Show each line of the data below in which "didn" occurs.
*** Opening of Dataset entries ***
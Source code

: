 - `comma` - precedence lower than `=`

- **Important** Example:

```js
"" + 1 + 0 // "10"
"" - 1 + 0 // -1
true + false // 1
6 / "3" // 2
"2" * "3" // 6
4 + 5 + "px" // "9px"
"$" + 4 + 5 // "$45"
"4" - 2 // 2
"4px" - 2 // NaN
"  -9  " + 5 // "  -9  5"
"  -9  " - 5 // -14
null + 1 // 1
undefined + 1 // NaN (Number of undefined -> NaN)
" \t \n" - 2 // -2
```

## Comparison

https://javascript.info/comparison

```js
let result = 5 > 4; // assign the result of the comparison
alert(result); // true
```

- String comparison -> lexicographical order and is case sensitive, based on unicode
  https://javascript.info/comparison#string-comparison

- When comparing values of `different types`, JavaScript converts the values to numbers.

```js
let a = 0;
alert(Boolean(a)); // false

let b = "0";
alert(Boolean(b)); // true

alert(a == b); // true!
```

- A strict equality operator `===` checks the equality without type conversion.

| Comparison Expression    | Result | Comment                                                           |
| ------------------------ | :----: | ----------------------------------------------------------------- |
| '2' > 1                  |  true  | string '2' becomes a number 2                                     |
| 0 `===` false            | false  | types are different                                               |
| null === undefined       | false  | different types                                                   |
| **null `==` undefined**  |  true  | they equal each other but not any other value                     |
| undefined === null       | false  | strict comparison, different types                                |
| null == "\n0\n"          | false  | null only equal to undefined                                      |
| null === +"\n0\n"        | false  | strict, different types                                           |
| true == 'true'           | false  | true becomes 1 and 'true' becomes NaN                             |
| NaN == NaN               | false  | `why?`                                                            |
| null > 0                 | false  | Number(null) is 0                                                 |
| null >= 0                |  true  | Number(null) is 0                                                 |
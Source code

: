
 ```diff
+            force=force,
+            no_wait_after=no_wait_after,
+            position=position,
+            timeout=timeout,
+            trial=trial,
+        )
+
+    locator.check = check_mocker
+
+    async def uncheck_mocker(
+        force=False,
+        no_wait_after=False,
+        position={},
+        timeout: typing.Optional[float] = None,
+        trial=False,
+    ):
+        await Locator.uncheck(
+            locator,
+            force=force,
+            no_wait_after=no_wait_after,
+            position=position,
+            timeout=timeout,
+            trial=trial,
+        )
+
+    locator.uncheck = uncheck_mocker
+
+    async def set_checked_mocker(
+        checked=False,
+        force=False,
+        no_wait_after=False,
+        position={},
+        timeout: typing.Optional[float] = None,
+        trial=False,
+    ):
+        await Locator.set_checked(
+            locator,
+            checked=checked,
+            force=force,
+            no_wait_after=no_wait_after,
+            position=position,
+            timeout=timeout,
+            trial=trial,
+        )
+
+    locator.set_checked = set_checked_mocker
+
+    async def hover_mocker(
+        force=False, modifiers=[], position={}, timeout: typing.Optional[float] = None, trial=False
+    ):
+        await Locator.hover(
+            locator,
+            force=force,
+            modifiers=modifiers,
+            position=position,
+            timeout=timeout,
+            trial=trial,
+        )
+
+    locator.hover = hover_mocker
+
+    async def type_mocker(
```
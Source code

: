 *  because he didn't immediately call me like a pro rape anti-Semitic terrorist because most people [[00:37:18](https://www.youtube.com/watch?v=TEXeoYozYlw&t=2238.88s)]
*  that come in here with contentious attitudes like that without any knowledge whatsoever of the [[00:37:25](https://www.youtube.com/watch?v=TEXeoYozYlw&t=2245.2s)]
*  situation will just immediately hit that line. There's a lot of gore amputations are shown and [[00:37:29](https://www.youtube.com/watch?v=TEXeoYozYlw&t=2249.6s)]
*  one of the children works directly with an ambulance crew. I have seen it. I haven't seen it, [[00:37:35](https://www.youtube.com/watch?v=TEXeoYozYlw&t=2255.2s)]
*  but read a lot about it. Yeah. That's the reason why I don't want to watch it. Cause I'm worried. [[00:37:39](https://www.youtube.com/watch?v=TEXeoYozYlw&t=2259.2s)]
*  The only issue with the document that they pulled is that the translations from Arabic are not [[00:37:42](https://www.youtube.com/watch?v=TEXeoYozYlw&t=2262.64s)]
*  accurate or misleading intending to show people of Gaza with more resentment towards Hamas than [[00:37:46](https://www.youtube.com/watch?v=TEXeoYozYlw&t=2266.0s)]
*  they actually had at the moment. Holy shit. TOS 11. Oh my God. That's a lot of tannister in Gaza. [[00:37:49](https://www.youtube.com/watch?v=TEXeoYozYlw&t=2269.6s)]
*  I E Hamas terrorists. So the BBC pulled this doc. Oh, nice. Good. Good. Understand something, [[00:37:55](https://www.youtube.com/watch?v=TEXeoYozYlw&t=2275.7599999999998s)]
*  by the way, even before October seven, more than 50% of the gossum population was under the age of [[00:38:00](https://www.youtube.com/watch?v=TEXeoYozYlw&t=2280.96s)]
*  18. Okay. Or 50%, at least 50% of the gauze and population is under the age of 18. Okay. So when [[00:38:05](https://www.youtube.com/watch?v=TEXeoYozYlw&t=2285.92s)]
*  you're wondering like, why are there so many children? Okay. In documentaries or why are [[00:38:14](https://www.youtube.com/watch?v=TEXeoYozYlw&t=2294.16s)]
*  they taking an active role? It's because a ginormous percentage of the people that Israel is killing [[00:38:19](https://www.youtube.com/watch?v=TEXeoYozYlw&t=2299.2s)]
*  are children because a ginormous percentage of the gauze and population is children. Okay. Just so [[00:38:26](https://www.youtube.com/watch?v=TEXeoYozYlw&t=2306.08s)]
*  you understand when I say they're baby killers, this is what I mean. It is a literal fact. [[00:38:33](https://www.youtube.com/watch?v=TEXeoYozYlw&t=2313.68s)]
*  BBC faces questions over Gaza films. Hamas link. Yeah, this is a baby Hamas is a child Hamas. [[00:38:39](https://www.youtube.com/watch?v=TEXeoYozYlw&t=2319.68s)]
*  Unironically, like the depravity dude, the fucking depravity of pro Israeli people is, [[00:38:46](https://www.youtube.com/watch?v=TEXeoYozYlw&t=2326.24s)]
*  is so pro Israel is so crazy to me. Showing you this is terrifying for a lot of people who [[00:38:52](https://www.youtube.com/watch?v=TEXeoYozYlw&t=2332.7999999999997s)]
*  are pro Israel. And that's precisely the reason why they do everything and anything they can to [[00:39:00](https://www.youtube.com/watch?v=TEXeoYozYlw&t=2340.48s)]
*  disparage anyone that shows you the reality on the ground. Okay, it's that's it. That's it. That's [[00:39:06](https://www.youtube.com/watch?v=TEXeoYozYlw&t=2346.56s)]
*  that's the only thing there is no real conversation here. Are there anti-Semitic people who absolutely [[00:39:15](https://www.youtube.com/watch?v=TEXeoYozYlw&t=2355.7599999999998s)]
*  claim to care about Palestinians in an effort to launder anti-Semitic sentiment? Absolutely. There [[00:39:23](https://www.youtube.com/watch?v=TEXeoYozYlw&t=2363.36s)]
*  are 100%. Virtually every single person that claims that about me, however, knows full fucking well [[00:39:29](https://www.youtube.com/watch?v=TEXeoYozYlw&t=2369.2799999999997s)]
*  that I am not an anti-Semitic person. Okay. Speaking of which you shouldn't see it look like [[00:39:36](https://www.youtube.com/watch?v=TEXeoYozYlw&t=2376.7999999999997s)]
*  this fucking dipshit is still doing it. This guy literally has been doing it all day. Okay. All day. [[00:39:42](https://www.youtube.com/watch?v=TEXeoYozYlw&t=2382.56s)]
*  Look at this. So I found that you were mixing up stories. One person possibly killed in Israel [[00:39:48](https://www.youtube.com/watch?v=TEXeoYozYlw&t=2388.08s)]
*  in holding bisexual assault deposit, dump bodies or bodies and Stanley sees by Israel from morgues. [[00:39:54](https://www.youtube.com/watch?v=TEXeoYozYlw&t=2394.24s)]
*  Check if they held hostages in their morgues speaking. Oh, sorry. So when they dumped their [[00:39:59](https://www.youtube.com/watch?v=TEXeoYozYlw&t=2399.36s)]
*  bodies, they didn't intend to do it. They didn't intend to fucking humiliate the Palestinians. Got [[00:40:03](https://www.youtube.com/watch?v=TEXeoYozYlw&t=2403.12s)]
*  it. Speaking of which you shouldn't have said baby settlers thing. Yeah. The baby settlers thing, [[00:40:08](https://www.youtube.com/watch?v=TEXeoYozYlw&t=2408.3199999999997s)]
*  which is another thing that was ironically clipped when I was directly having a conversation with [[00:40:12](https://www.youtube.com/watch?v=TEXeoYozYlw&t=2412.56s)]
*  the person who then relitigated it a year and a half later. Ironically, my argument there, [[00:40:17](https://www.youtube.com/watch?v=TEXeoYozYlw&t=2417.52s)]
*** Close of Dataset entries ***
Written answer →
: *  because he didn't immediately call me like a pro rape anti-Semitic terrorist because most people [[00:37:18](https://www.youtube.com/watch?v=TEXeoYozYlw&t=2238.88s)]
*  bodies, they didn't intend to do it. They didn't intend to fucking humiliate the Palestinians. Got [[00:40:03](https://www.youtube.com/watch?v=TEXeoYozYlw&t=2403.12s)]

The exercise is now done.